In an editorial in today's New York Times, Cory Doctorow enthuses about our grand new age of do-it-yourself digital electronics:
Plastic created the age of whimsical forms. Suddenly a radio could look like a moo cow. A chair could look like an egg. Toy ray guns could bulge and swoop. The exuberant designers of the golden age of plastic explored all the wacky, nonfunctional, decorative shapes that household objects could take.
Now that same plasticity is coming to microcontrollers, the computer chips that act as brains for the chirping, dancing, listening and seeing devices that line our knickknack shelves and dashboards and fill our pockets. The proliferation of cheap and cheerful programmable chips promises a new age of "whimsical logic," chips that power devices whose functions are as delightfully impractical as their forms, the sort of thing you find in a stocking but keep on your desk forever. [...]
Application-specific chips could do just one thing. New programmable chips, called field programmable gate arrays, can do anything you dream up.
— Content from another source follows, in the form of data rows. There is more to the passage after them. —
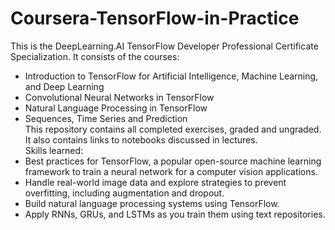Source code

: # Coursera-TensorFlow-in-Practice  
This is the DeepLearning.AI TensorFlow Developer Professional Certificate Specialization.  It consists of the courses:  
- Introduction to TensorFlow for Artificial Intelligence, Machine Learning, and Deep Learning  
- Convolutional Neural Networks in TensorFlow  
- Natural Language Processing in TensorFlow  
- Sequences, Time Series and Prediction  
This repository contains all completed exercises, graded and ungraded.  It also contains links to notebooks discussed in lectures.  
Skills learned:  
- Best practices for TensorFlow, a popular open-source machine learning framework to train a neural network for a computer vision applications.  
- Handle real-world image data and explore strategies to prevent overfitting, including augmentation and dropout.  
- Build natural language processing systems using TensorFlow.  
- Apply RNNs, GRUs, and LSTMs as you train them using text repositories.  

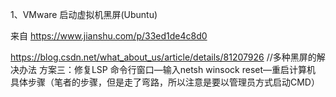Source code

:1、VMware 启动虚拟机黑屏(Ubuntu)

来自 <https://www.jianshu.com/p/33ed1de4c8d0> 

https://blog.csdn.net/what_about_us/article/details/81207926  //多种黑屏的解决办法
方案三：修复LSP
命令行窗口—输入netsh winsock reset—重启计算机
具体步骤（笔者的步骤，但是走了弯路，所以注意是要以管理员方式启动CMD）


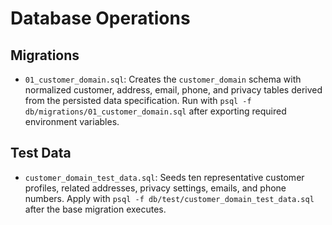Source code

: # Database Operations

## Migrations
- `01_customer_domain.sql`: Creates the `customer_domain` schema with normalized customer, address, email, phone, and privacy tables derived from the persisted data specification. Run with `psql -f db/migrations/01_customer_domain.sql` after exporting required environment variables.

## Test Data
- `customer_domain_test_data.sql`: Seeds ten representative customer profiles, related addresses, privacy settings, emails, and phone numbers. Apply with `psql -f db/test/customer_domain_test_data.sql` after the base migration executes.
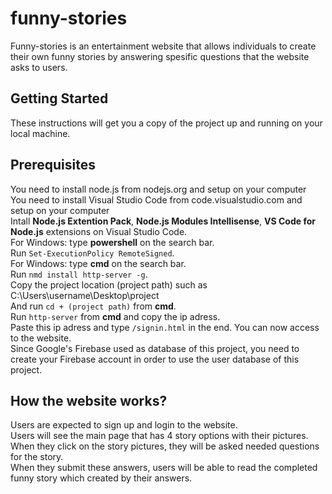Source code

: # funny-stories

Funny-stories is an entertainment website that allows individuals to create their own funny  stories by answering spesific questions that the website asks to users. 
## Getting Started
These instructions will get you a copy of the project up and running on your local machine.

## Prerequisites
You need to install node.js from nodejs.org and setup on your computer <br/>
You need to install Visual Studio Code from code.visualstudio.com and setup on your computer <br/>
Intall **Node.js Extention Pack**, **Node.js Modules Intellisense**, **VS Code for Node.js** extensions on Visual Studio Code. </br>
For Windows: type **powershell** on the search bar. </br>
Run `Set-ExecutionPolicy RemoteSigned`. </br>
For Windows: type **cmd** on the search bar. </br>
Run `nmd install http-server -g`. </br> 
Copy the project location (project path) such as C:\Users\username\Desktop\project </br>
And run `cd + (project path)` from **cmd**. </br>
Run `http-server` from **cmd** and copy the ip adress. </br>
Paste this ip adress and type `/signin.html` in the end. You can now access to the website. </br>
Since Google's Firebase used as database of this project, you need to create your Firebase account in order to use the user database of this project.</br>

## How the website works?
Users are expected to sign up and login to the website. </br>
Users will see the main page that has 4 story options with their pictures. </br>
When they click on the story pictures, they will be asked needed questions for the story. </br>
When they submit these answers, users will be able to read the completed funny story which created by their answers.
What's more, programmable arrays can be whipped up in tiny batches for just a few dollars.
Link: Flights of Fancy on Flexible Chips (NYT)
via Boing Boing: Cory's programmable logic editorial in today's NYT.
Um, Cory, FPGA's have been around for decades (or at least I remember using them when I was an undergrad 15 years go).
Okay, maybe there is some interesting work going on in this area (Neil Gershenfeld's work in particular), but shouldn't this kind of cheerleading/fluff piece be reserved for Wired?